Wynik nadchodzących wyborów będzie więc sygnałem, że zmiany przeprowadzane przez obecną koalicję rządową mają szerokie poparcie społeczne. Wygrana partii demokratycznych i kandydatów niezależnych we wszystkich regionach, miastach, miasteczkach i na polskiej wsi przyspieszy też dezintegrację PiS - partii całkowicie uzależnionej od stanowisk, wpływów i publicznych pieniędzy.
Na horyzoncie widzę tylko jedno zagrożenie - demobilizację wyborców. Część z Państwa może uznać, że te wybory nie mają już takiego znaczenia, jak te 15 października.

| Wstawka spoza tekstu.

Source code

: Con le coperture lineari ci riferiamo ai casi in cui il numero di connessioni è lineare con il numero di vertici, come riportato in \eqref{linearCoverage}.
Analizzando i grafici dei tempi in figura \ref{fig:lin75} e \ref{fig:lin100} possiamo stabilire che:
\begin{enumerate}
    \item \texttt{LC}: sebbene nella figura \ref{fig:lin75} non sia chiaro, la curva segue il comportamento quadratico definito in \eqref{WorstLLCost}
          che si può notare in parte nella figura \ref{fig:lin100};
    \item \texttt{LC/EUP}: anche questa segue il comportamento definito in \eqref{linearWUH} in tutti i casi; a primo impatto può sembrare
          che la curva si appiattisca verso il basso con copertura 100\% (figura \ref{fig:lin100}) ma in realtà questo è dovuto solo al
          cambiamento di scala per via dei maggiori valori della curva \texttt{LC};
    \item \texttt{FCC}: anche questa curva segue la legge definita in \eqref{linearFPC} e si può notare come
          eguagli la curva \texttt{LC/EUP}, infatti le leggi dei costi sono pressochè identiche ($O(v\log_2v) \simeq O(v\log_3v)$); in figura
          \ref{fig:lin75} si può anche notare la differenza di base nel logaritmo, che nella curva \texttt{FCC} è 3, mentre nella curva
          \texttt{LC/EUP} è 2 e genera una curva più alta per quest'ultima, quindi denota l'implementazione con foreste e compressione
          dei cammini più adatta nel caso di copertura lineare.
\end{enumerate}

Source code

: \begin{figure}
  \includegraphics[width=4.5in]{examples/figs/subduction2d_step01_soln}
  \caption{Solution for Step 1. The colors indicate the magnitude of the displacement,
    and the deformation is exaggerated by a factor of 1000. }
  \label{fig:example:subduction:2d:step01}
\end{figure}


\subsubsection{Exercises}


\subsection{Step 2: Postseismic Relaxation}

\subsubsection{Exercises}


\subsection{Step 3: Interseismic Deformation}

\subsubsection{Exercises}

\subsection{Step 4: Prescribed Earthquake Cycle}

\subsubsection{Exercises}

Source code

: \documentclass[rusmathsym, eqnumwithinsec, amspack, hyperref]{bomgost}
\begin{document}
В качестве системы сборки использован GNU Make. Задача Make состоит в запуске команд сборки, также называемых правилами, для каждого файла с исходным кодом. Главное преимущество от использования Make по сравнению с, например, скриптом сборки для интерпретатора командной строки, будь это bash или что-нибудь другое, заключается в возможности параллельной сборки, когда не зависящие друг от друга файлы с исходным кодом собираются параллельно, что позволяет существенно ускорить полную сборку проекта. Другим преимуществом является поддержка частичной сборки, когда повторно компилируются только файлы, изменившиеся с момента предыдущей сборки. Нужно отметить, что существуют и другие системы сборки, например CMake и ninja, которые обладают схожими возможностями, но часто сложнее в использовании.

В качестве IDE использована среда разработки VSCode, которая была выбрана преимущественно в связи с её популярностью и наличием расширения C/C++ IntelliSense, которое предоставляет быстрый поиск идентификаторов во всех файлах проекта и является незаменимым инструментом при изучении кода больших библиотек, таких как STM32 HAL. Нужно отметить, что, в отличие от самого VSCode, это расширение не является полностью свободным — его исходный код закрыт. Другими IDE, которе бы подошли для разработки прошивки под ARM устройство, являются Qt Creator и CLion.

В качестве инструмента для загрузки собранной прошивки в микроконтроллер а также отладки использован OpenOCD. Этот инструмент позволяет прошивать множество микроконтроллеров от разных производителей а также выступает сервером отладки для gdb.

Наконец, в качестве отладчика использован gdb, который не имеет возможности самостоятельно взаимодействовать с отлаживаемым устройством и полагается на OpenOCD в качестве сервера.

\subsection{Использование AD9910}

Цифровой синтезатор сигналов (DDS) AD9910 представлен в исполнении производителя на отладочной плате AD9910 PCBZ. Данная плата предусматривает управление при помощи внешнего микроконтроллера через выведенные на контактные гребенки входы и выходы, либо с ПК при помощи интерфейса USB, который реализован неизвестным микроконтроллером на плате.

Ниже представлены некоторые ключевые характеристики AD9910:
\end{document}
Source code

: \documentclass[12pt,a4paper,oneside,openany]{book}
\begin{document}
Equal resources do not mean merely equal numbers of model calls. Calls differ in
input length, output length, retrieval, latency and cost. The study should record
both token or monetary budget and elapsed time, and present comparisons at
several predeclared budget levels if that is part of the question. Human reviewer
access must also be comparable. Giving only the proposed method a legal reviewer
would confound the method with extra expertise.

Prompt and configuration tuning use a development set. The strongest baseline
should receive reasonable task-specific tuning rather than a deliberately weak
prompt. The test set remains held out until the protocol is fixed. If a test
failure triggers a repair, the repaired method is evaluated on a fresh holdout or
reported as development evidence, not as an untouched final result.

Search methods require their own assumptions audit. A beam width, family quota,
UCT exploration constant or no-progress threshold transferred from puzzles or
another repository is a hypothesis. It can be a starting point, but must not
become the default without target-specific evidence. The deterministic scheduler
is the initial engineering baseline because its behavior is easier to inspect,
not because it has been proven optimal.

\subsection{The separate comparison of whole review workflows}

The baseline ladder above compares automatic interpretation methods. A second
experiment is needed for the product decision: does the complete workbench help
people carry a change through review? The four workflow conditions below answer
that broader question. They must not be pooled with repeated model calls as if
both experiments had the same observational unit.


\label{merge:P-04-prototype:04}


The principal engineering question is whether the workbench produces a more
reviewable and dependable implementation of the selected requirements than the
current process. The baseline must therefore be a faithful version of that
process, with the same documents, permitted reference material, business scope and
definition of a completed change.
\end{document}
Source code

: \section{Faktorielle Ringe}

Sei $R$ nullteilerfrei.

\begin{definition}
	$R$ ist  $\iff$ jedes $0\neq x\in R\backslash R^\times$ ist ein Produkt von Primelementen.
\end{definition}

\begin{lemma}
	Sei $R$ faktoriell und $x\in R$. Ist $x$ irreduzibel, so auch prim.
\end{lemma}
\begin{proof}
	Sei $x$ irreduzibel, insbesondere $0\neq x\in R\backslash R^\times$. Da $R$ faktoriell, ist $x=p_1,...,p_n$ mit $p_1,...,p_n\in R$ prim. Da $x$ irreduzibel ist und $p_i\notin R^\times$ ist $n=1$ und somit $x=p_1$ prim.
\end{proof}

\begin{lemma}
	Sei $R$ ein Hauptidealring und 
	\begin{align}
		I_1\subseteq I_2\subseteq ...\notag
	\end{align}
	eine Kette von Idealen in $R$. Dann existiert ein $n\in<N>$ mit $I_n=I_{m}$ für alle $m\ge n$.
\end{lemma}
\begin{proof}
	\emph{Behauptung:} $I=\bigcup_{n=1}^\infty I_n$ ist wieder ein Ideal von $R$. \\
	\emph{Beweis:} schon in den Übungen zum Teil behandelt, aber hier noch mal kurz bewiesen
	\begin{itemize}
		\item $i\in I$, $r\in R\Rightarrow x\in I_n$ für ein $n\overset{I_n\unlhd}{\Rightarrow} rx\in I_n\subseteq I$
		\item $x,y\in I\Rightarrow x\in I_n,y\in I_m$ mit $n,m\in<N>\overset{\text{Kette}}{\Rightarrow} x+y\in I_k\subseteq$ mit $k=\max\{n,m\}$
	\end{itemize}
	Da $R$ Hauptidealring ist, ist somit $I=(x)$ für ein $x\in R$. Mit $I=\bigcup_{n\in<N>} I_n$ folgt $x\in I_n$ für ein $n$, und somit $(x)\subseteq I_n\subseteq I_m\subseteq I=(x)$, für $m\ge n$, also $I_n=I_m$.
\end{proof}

Ja będę Was przekonywał, że jest dokładnie na odwrót. Wybory samorządowe są równie ważne jak parlamentarne, a pod wieloma względami nawet ważniejsze. Bo to w nich zdecydujemy, jak będzie wyglądało nasze życie na co dzień.
Wiem, że darowanie kary nieuczciwym politykom rozpala emocje znacznie bardziej, ale czy ma większy wpływ na nasze życie niż bezpieczna droga do szkoły dla naszego dziecka? Niż to czy nasza rodzina będzie mieć w najbliższej okolicy żłobek i przedszkole, na który nas stać, szkołę, która będzie kształcić, a nie indoktrynować, czy w okolicy będzie plac zabaw, biblioteka i teatr? A o tym przecież są te wybory! Ale nie tylko.

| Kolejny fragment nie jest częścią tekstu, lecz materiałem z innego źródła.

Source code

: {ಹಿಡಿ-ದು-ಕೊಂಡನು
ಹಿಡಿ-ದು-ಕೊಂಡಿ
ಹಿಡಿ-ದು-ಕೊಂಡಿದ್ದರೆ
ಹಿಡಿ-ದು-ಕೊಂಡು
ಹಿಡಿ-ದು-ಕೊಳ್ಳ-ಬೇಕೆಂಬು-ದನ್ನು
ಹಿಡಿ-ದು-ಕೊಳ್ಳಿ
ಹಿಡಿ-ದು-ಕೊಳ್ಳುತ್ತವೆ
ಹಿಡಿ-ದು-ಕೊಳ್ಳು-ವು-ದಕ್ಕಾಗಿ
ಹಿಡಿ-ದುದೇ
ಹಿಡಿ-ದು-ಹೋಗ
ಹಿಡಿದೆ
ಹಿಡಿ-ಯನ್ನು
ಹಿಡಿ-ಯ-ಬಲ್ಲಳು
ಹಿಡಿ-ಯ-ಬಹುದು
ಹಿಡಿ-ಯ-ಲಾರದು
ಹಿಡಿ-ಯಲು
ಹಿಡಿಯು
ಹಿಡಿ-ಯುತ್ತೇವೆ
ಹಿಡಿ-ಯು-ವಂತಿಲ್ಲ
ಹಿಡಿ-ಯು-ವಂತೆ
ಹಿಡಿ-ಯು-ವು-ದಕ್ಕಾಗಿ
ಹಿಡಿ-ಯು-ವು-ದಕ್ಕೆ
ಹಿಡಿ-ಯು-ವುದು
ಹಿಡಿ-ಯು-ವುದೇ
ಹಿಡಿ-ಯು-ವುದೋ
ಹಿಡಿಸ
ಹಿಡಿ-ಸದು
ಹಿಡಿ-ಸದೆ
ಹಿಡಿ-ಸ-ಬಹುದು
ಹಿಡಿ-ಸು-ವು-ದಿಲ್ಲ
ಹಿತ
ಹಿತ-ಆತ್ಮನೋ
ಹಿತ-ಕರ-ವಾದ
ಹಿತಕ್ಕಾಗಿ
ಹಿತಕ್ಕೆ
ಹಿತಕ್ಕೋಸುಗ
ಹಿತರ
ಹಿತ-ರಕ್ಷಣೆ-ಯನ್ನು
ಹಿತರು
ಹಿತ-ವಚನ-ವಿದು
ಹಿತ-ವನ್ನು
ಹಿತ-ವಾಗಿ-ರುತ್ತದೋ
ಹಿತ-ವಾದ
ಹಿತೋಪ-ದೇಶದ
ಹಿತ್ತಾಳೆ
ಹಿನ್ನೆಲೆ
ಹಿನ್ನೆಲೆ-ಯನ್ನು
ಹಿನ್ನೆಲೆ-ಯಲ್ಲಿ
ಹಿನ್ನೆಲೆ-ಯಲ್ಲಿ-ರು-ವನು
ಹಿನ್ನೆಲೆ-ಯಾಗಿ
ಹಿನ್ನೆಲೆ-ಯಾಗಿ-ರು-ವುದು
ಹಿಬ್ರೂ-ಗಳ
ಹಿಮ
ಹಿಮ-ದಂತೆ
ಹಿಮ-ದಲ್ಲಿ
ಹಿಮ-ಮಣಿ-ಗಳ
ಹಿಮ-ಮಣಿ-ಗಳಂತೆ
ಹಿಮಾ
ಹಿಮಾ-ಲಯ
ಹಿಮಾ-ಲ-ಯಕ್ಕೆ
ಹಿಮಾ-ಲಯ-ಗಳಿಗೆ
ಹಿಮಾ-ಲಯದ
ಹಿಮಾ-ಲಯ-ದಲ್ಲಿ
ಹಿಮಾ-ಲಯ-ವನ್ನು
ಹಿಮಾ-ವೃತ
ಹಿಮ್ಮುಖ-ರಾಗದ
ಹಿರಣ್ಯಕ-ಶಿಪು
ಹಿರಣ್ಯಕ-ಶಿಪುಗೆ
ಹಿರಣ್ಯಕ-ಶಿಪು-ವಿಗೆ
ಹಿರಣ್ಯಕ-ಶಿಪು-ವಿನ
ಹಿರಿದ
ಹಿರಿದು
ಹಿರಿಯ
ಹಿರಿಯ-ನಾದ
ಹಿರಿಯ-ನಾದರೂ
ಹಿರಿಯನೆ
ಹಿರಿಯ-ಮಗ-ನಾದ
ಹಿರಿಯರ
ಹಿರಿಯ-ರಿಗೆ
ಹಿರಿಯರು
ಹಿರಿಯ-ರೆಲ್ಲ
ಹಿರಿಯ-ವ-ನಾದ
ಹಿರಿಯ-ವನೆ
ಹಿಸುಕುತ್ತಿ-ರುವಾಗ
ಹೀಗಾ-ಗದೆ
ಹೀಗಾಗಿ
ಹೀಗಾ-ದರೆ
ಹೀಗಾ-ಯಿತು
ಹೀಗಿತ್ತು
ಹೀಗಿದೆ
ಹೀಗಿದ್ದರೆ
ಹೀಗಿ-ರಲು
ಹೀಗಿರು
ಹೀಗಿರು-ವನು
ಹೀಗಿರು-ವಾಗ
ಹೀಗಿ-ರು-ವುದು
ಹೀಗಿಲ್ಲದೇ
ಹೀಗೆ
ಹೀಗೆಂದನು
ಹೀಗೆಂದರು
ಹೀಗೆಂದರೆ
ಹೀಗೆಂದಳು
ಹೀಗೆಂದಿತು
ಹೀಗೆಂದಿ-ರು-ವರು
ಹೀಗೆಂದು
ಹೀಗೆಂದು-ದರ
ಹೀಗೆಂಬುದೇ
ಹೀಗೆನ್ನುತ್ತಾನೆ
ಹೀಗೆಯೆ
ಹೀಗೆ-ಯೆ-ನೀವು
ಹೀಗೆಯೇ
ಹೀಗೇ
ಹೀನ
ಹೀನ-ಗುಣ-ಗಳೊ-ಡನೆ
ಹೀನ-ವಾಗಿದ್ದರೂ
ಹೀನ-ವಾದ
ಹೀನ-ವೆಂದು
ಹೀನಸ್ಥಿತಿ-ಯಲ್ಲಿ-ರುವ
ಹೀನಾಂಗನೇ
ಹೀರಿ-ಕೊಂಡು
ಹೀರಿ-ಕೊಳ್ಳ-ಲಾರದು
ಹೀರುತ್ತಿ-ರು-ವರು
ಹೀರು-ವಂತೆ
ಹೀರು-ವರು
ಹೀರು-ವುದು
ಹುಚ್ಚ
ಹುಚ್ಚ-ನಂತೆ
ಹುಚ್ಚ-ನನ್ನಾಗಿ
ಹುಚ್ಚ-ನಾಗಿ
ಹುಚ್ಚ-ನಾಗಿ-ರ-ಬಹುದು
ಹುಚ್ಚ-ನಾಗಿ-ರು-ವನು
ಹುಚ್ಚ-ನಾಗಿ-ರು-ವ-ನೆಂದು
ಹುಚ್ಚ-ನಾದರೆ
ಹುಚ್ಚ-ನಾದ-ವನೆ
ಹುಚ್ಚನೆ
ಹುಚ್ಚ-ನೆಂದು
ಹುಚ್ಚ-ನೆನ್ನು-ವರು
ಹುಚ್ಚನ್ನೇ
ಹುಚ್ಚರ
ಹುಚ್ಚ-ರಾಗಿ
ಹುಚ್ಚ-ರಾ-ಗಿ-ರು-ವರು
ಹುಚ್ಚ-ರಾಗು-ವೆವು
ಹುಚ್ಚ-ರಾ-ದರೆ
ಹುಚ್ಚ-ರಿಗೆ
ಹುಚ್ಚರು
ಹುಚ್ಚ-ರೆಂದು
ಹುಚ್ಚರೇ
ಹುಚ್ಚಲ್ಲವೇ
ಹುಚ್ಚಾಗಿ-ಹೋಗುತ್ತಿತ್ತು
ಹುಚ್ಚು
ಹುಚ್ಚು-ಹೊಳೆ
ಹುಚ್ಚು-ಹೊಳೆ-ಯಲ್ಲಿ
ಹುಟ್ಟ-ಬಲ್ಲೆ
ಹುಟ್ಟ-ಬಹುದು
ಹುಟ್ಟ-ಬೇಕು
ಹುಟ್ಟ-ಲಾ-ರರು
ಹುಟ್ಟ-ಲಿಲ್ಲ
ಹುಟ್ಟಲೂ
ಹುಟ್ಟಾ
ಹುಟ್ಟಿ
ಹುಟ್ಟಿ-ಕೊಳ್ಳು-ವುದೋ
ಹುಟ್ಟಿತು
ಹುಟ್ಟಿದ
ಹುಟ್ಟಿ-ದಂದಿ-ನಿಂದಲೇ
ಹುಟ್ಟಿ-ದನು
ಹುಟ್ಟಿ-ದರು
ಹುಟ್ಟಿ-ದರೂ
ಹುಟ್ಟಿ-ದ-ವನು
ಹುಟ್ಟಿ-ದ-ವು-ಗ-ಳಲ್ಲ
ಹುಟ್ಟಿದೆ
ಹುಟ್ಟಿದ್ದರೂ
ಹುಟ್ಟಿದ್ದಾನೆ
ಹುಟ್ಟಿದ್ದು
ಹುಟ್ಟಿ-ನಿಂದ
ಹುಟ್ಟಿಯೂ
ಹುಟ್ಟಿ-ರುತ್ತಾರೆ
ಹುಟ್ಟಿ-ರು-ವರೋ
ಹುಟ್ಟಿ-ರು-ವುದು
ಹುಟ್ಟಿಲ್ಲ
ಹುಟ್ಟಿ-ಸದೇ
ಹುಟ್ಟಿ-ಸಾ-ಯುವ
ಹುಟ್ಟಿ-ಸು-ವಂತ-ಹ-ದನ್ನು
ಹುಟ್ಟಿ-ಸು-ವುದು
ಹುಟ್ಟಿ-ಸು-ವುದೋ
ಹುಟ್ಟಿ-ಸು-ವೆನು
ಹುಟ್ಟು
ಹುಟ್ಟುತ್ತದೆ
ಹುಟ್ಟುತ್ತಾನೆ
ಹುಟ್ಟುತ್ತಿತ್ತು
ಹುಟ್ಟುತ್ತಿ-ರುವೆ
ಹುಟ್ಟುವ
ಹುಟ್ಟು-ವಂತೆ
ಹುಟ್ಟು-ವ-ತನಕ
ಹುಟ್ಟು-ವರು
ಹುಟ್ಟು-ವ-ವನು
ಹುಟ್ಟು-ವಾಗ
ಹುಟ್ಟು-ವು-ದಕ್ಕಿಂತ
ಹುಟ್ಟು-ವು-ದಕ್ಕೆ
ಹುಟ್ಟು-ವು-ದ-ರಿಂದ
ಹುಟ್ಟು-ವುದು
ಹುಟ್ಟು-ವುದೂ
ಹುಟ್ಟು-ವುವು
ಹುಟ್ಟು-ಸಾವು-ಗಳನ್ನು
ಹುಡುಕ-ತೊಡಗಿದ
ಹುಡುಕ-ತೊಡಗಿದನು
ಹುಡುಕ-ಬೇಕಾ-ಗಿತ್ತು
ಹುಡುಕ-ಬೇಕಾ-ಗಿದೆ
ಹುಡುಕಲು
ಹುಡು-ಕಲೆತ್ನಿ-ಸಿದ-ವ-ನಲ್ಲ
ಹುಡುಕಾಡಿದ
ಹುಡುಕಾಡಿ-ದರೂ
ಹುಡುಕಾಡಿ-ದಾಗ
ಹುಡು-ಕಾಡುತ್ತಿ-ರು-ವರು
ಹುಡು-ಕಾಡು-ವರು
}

Te wybory są też o wolności. Wolności w szkołach i kulturze. O wolności układania sobie życia na swój własny sposób. Z kim chcemy i jak chcemy. Wolności do chodzenia w Orszaku Trzech Króli albo Paradzie Równości.
Te wybory są też o naszym bezpieczeństwie. O bezpiecznych ulicach, po których nie boją się poruszać piesi, rowerzyści i kierowcy. O bezpieczeństwie na placach…
🐦🔗: https://nitter.cz/trzaskowski_/status/1754546317408264637#m
[2024-02-05 16:43 UTC]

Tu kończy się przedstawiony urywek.